Contrariamente a quanto spesso si sente dire Milano non è una città grigia, al contrario, è ricca di numerosi polmoni verdi. Tra questi si trova anche il Parco del Portello che sorge sull’area dove un tempo vi era lo stabilimento dell’Alfa Romeo e dalla quale prende il suo nome completo: il Parco Industriale Alfa Romeo al Portello. Come tutto il progetto, anche l’ultimo lotto, da poco concluso, è stato ideato da Charles Jencks e Andreas Kipar e sviluppato da LAND Italia.
L’ex sede dell’Alfa Romeo
Dove oggi sorge il Parco del Portello si trovava, un tempo, la sede storica dell’Alfa Romeo. Lo stabilimento del Portello, infatti, è stato il primo sito produttivo del brand ed è stato attivo dal 1906 fino al 1986. L’area, che fu la stessa che ospitò i padiglioni dell’Expo 1906, venne scelta in quanto centro di importanti vie di comunicazione specie per i mercati della Francia e della Svizzera oltre che per il nord della Lombardia.
Dopo anni di intensa attività, la decisione di chiudere lo stabilimento per spostarlo ad Arese fu inevitabile vista l’espansione della città sempre più verso l’esterno. L’area del Portello, un tempo in periferia, cominciò infatti a diventare un importante agglomerato urbano che non permetteva alla fabbrica di poter ampliare il suo impianto. Fu allora che il consiglio decise di costruire ad Arese il nuovo stabilimento dell’Alfa Romeo dove l’ultimo operaio venne trasferito nel 1986.
Il Parco del Portello
Sulle “ceneri” dell’ex sede dell’Alfa Romeo, oltre vent’anni fa, sono cominciati i lavori realizzati da Gino Valle e Charles Jencks che sono proseguiti in lotti fino alla fine del 2022 quando è stato inaugurato l’ultimo. Prima di esso ne venne aperto uno nel 2011, uno nel 2015 e uno nel 2017.
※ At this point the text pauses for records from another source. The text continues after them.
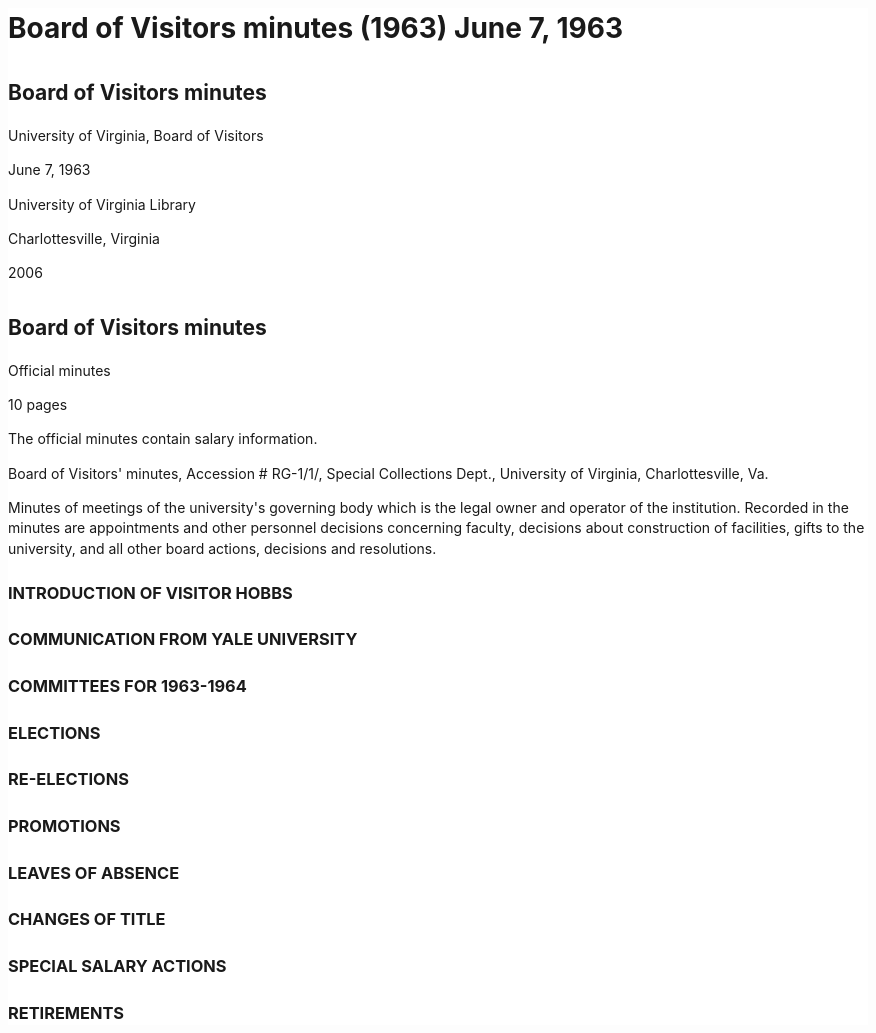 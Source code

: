 </script>

# Board of Visitors minutes (1963) June 7, 1963

## Board of Visitors minutes

University of Virginia, Board of Visitors

June 7, 1963

University of Virginia Library

Charlottesville, Virginia

2006

## Board of Visitors minutes

Official minutes

10 pages

The official minutes contain salary information.

Board of Visitors' minutes, Accession # RG-1/1/, Special Collections Dept., University of Virginia, Charlottesville, Va.

Minutes of meetings of the university's governing body which is the legal owner and operator of the institution. Recorded in the minutes are appointments and other personnel decisions concerning faculty, decisions about construction of facilities, gifts to the university, and all other board actions, decisions and resolutions.

### INTRODUCTION OF VISITOR HOBBS

### COMMUNICATION FROM YALE UNIVERSITY

### COMMITTEES FOR 1963-1964

### ELECTIONS

### RE-ELECTIONS

### PROMOTIONS

### LEAVES OF ABSENCE

### CHANGES OF TITLE

### SPECIAL SALARY ACTIONS

### RETIREMENTS
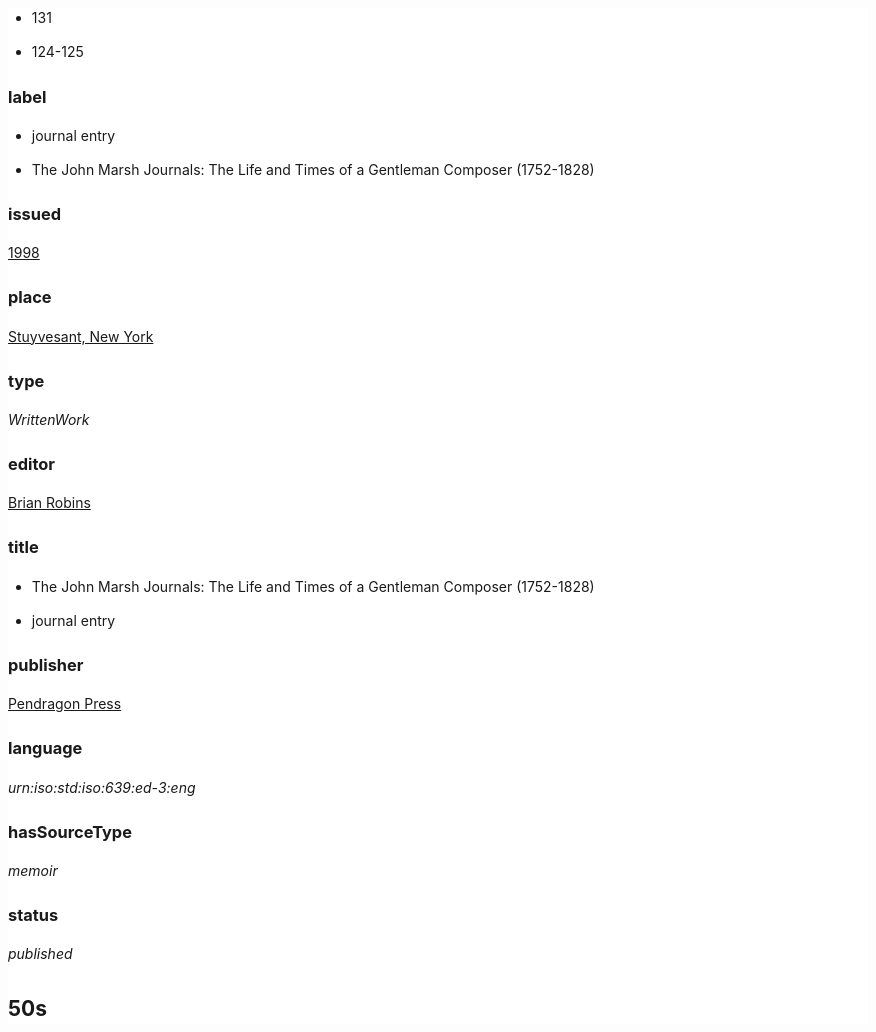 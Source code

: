 - 131

 - 124-125

### label

 - journal entry

 - The John Marsh Journals: The Life and Times of a Gentleman Composer (1752-1828)

### issued


[1998](#1998)

### place


[Stuyvesant, New York](#Stuyvesant-New-York)

### type


*WrittenWork*

### editor


[Brian Robins](#Brian-Robins)

### title

 - The John Marsh Journals: The Life and Times of a Gentleman Composer (1752-1828)

 - journal entry

### publisher


[Pendragon Press](#Pendragon-Press)

### language


*urn:iso:std:iso:639:ed-3:eng*

### hasSourceType


*memoir*

### status


*published*

## 50s
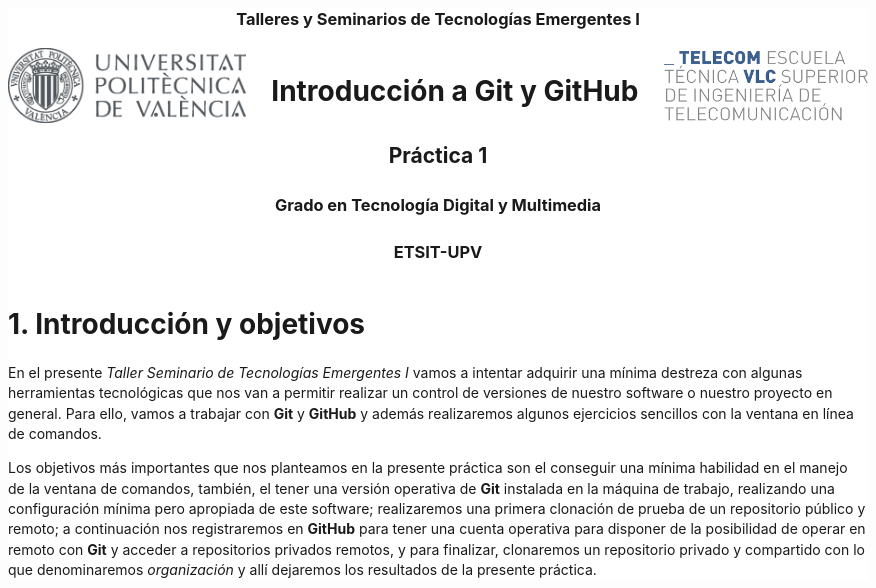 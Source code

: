 <h3 align="center">Talleres y Seminarios de Tecnologías Emergentes I</h3>

<img src="./figuras/UPVcolor300.png" align="left" height="75">

<img src="./figuras/Teleco.png"       align="right" height="75">


<h1 align="center">Introducción a <b>Git</b> y <b>GitHub</b></h1>



<h2 align="center">Práctica 1</h2>

<h3 align="center">Grado en Tecnología Digital y Multimedia</h3>
<h3 align="center">ETSIT-UPV</h3>


# 1. Introducción y objetivos

En el presente _Taller Seminario de Tecnologías Emergentes I_ vamos a intentar adquirir una mínima destreza con algunas herramientas tecnológicas que nos van a permitir realizar un control de versiones de nuestro software o nuestro proyecto en general. Para ello, vamos a trabajar con __Git__ y __GitHub__ y además realizaremos algunos ejercicios sencillos con la ventana en línea de comandos.


Los objetivos más importantes que nos planteamos en la presente práctica son el conseguir una mínima habilidad en el manejo de la ventana de comandos, también, el
tener una versión operativa de __Git__ instalada en la máquina de trabajo, realizando una configuración mínima pero apropiada de este software; realizaremos una primera clonación de prueba de un repositorio público y remoto; a continuación nos registraremos en __GitHub__ para tener una cuenta operativa para disponer de la posibilidad de operar en remoto con __Git__ y acceder a repositorios privados remotos, y para finalizar, clonaremos un repositorio privado y compartido con lo que denominaremos _organización_ y allí dejaremos los resultados de la presente práctica.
L’idea alla base dell’intero progetto del parco è quella di trovare un filo conduttore con gli elementi e i luoghi già presenti nella città meneghina. Per esempio, è emersa da subito la necessità di creare un sistema di continuità con il Monte Stella, la collina realizzata nel dopoguerra da Piero Bottoni.
L’intero Parco del Portello è realizzato secondo la rappresentazione delle diverse scansioni del tempo quali Preistoria, Storia, Presente e Tempo Individuale tradotte in linee spaziali circolari che costituiscono le linee di costruzione delle tre “sculture verdi”: Mound1, Mound2, Mound3 alle quali si aggiunge il Time Garden.
Il parco, inoltre, vanta diverse altezze e anche un elevato sistema verde di percorsi pedonali e ciclabili: i cosiddetti “Raggi Verdi” che, passando oltre le tangenziali, collegano il centro di Milano all’hinterland.
All’interno del parco si trova, infine, anche quella che viene definita, a oggi, la panchina più lunga del mondo grazie ai suoi 208 metri e 1.800 stecche di legno.
Moon Garden
L’ultimo lotto del parco, recentemente consegnato alla città e ai cittadini, è stato realizzato su iniziativa di IPER MONTEBELLO S.p.a., di proprietà dell’imprenditore Marco Brunelli, che ha affidato a LAND l’incarico di redigere il progetto definitivo delle aree verdi. L’ultimo lotto si trova nello spazio compreso tra viale Serra a sud-est, viale De Gasperi a sud-ovest e il parco a nord ed è qui che sorge il Moon Garden. Come si può evincere dal nome l’area è nata prendendo come modello i corpi astrali del Sole e della Luna e le loro interazioni con la Terra. Nello specifico, la forma del parco è stata ispirata dal diagramma delle “Fasi della Luna” di Athanasius Kircher, dove il ciclo lunare è rappresentato come una doppia spirale per entrambi gli emisferi terrestri e dove queste forme raffigurano la durata della visibilità della luna nel cielo, con il suo sorgere e il suo assestamento.
Cinquanta alberi tra aceri, liriodendri, tigli, gelsi e sofore si alternano a 1.500 metri quadrati di aiuole colorate con piante erbacee e arbustive e gruppi di rododendri. Nel percorso a spirale in salita, non mancano anche piazzole di sosta ombreggiate con panchine.
Con la conclusione del progetto, il Parco del Portello si presenta come un parco in cui sentirsi liberi di vivere il ritmo del tempo, perché, come scrisse lo stesso Jencks nel 2009: “il paesaggio e i giardini portano sempre l’impronta del tempo sulle loro superfici, nella loro crescita e nel loro decadimento”.